#### Records shown
══════
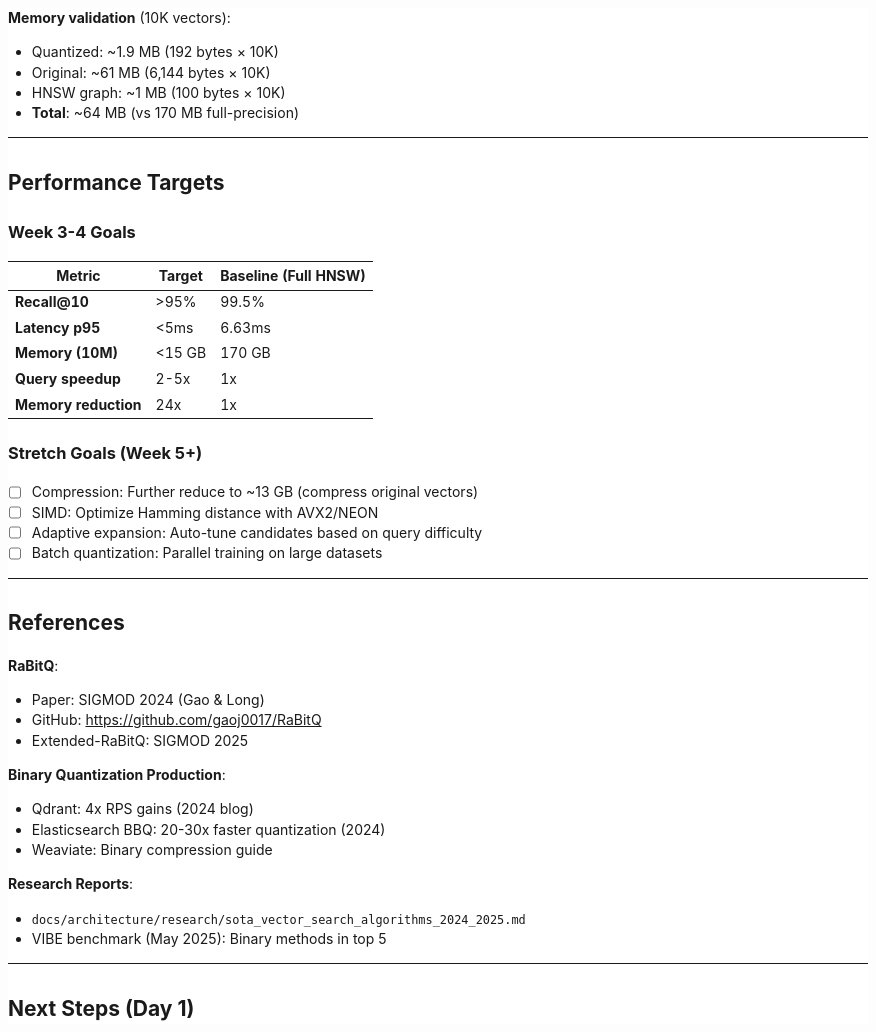 **Memory validation** (10K vectors):
- Quantized: ~1.9 MB (192 bytes × 10K)
- Original: ~61 MB (6,144 bytes × 10K)
- HNSW graph: ~1 MB (100 bytes × 10K)
- **Total**: ~64 MB (vs 170 MB full-precision)

---

## Performance Targets

### Week 3-4 Goals

| Metric | Target | Baseline (Full HNSW) |
|--------|--------|---------------------|
| **Recall@10** | >95% | 99.5% |
| **Latency p95** | <5ms | 6.63ms |
| **Memory (10M)** | <15 GB | 170 GB |
| **Query speedup** | 2-5x | 1x |
| **Memory reduction** | 24x | 1x |

### Stretch Goals (Week 5+)

- [ ] Compression: Further reduce to ~13 GB (compress original vectors)
- [ ] SIMD: Optimize Hamming distance with AVX2/NEON
- [ ] Adaptive expansion: Auto-tune candidates based on query difficulty
- [ ] Batch quantization: Parallel training on large datasets

---

## References

**RaBitQ**:
- Paper: SIGMOD 2024 (Gao & Long)
- GitHub: https://github.com/gaoj0017/RaBitQ
- Extended-RaBitQ: SIGMOD 2025

**Binary Quantization Production**:
- Qdrant: 4x RPS gains (2024 blog)
- Elasticsearch BBQ: 20-30x faster quantization (2024)
- Weaviate: Binary compression guide

**Research Reports**:
- `docs/architecture/research/sota_vector_search_algorithms_2024_2025.md`
- VIBE benchmark (May 2025): Binary methods in top 5

---

## Next Steps (Day 1)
══════
#### What the task asks
Going through the entries above, count the lines that have the word "SIGMOD" and state that count alone.

#### Finished task
2